In making a custody decision, Texas judges do not give a preference to the father or mother. Instead, the courts focus on what is the best interests of the children. The Texas Family Code Section 153.002 states, “the best interest of the child shall always be the primary consideration of the court in determining the issues of conservatorship and possession of and access to the child.”
This is important to remember if you hire a family law attorney. The court is interested in the type of custody you want, but it is much more concerned about what type of custody is best for your children. Read our recent blog about a 50/50 custody arrangement in Texas.
Other Kinds of Custody in Texas
In some cases, the court also may decide to order split physical custody. This means that some children live with one parent, while others live with the second parent.
The court allows this arrangement for different reasons. For example, there may be a significant age gap among the kids.
Also, if the children are at least 12 years of age, they have the option to state their custody preference. Thus, one child may want to live with the father and another child with the mother.
There is yet another kind of custody. The court also may allow the children child to have only one residence, while the parents take turns living there. However, this arrangement is unusual.
What is the Difference Between Custody and Conservatorship?
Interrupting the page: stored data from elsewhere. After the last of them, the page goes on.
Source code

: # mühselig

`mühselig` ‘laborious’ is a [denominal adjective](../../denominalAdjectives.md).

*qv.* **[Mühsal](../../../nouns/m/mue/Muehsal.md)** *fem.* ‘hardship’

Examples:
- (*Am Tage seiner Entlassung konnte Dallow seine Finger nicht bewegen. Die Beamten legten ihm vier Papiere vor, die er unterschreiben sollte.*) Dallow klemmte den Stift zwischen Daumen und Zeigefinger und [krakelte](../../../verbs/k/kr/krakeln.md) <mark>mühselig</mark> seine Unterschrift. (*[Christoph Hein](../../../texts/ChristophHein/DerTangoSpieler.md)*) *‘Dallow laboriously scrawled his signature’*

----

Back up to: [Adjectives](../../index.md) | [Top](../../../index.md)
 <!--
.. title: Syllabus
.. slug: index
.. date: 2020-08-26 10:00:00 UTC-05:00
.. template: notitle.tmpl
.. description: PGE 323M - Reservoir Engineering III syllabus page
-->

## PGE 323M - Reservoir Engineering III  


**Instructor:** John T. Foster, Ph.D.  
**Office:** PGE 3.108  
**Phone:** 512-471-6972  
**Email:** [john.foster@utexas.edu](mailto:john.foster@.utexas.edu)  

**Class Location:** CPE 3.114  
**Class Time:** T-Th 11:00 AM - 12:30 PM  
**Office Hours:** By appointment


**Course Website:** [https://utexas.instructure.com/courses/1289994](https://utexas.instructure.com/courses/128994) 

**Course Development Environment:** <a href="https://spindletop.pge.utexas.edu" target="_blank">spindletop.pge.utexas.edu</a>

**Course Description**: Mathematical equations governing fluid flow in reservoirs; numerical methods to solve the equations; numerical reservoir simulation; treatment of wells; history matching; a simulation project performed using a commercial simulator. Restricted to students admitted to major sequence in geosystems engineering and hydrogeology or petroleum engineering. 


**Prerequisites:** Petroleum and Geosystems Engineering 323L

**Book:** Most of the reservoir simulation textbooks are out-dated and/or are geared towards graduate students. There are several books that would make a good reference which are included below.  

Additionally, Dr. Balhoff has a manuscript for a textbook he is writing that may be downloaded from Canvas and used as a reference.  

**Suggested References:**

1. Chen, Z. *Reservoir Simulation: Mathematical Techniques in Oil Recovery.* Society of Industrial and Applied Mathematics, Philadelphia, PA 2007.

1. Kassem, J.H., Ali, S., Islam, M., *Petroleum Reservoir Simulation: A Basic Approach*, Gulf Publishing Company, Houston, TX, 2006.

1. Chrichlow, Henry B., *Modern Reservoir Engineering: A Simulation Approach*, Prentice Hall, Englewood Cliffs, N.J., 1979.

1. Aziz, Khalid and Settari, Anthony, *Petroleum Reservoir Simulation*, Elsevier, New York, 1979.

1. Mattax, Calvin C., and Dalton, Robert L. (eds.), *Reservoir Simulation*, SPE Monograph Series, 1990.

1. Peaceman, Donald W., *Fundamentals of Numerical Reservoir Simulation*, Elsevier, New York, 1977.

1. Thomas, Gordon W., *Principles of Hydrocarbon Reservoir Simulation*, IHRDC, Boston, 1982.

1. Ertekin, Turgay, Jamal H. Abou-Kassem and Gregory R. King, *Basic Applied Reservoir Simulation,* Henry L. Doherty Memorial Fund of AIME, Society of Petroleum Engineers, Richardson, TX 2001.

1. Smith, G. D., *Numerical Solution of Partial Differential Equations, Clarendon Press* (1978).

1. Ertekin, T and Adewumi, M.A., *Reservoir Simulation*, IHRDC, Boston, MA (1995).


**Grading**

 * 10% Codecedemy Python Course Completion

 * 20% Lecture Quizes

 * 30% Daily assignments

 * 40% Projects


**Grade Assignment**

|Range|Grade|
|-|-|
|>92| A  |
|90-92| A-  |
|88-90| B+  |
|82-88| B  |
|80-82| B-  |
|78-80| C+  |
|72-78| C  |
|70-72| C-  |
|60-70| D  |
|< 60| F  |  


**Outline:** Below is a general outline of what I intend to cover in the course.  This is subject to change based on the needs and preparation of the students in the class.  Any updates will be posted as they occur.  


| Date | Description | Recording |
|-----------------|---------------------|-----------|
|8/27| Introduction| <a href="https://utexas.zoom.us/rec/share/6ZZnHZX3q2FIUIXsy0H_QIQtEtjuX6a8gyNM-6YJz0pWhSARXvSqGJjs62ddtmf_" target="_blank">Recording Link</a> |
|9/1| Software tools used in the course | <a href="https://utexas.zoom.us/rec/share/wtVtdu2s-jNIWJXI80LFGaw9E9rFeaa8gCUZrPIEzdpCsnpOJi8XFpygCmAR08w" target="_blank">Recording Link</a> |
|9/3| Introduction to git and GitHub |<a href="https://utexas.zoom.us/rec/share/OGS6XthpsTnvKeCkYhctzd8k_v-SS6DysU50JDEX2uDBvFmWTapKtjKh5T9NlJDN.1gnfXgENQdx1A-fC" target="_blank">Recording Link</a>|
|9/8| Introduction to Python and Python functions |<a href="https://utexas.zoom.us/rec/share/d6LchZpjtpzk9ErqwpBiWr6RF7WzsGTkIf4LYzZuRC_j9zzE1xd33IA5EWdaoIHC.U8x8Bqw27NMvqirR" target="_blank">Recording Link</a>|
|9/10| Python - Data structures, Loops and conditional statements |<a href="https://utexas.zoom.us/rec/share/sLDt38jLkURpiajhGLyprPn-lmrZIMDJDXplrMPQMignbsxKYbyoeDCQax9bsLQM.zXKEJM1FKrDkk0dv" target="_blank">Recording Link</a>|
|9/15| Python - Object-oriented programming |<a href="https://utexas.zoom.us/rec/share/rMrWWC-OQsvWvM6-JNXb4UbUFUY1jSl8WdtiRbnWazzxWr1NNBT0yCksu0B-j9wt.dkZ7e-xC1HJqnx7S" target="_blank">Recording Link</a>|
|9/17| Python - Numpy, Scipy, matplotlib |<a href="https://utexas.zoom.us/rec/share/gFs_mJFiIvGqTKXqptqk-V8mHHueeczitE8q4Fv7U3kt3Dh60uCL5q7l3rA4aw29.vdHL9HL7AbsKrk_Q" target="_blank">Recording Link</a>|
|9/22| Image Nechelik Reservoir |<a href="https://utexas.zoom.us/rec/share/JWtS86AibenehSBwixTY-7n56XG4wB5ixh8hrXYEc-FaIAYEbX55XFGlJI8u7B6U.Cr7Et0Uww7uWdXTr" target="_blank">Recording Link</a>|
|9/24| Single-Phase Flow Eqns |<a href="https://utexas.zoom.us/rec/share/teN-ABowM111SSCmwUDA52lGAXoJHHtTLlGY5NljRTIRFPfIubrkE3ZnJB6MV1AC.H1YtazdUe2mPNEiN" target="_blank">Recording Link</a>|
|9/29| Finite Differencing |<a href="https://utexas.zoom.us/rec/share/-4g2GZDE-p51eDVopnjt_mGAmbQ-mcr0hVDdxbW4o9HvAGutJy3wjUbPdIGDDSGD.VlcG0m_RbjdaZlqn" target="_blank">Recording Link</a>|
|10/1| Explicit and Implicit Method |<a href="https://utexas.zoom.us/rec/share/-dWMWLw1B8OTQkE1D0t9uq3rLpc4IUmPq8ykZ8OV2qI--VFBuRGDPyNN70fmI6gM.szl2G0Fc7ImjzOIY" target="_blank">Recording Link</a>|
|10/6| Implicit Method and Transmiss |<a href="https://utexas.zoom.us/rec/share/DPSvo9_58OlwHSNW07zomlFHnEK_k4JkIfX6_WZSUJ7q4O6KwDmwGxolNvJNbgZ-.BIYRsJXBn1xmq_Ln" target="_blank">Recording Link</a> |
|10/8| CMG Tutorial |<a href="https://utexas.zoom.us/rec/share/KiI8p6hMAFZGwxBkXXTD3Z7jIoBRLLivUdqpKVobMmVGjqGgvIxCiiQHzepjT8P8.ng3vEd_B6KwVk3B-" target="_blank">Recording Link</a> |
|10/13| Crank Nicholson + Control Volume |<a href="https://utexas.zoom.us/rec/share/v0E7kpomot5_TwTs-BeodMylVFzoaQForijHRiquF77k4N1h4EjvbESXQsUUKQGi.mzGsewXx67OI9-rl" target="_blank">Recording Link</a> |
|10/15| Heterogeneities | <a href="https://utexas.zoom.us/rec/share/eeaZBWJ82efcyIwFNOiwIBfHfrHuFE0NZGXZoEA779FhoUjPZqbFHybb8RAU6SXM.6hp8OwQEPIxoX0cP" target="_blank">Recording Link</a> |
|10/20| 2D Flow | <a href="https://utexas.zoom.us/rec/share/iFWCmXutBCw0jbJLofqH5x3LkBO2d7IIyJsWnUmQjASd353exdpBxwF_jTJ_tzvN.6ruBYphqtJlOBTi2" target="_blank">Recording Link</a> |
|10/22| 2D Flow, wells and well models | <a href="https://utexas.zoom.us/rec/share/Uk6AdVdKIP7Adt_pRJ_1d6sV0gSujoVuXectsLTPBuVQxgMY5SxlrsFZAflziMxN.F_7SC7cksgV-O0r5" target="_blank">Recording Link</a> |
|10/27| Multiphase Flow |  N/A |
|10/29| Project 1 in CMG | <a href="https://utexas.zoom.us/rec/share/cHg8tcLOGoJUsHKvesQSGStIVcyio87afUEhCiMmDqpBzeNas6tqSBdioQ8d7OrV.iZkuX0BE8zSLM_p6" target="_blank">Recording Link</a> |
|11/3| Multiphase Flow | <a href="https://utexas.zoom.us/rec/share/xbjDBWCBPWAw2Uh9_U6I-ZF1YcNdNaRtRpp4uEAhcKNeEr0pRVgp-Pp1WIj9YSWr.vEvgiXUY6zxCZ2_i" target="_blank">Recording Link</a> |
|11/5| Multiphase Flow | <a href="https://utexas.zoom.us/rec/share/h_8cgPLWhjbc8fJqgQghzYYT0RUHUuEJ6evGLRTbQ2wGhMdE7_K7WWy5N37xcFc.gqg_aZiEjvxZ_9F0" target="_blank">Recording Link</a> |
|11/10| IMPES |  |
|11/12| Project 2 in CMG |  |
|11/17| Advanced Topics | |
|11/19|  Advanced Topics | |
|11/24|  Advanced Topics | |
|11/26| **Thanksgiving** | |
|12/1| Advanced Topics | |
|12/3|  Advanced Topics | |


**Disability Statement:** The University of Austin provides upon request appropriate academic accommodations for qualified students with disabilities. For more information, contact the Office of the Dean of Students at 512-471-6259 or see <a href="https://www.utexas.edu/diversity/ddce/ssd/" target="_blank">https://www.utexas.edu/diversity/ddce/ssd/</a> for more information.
The different kinds of custody can be confusing. This is because, in Texas, courts and attorneys do not use this term. Instead, they refer to conservatorship.
If the court gives both parents an equal say in making decisions, they have a Joint Managing Conservatorship (JMC). Whenever possible, the court prefers this arrangement.
But as noted, in some divorces, the court may give decision-making authority to only one parent. The court designates this person as the Sole Managing Conservator (SMC). The SMC has both decision-making authority and physical possession of the children.
Reasons to Have a Sole Managing Conservator
Courts choose this kind of custody for different reasons. For example, one parent may have a history of neglect, violence, or drug abuse. The court also may make this ruling if there is great conflict between the spouses—for example, if they have dramatically different religious beliefs.
Be aware that, even if you and your spouse are named joint managing conservators, you probably will not have equal physical custody of the children. Also, if the court names one parent sole managing conservator, the other parent likely will be required to pay child support. Read our recent blog about child support lawyers for fathers.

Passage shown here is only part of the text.